= Work instruction =
Which lines in the records below contain the word "project"? Copy each of them.
--------
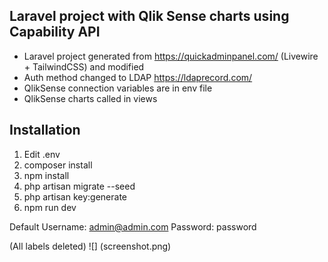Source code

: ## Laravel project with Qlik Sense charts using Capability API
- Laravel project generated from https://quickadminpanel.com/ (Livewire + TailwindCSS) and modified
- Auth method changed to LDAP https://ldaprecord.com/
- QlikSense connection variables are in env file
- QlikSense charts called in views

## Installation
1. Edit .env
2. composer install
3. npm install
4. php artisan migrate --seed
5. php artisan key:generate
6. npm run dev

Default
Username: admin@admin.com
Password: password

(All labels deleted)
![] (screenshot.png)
--------
= Written response =
: ## Laravel project with Qlik Sense charts using Capability API
- Laravel project generated from https://quickadminpanel.com/ (Livewire + TailwindCSS) and modified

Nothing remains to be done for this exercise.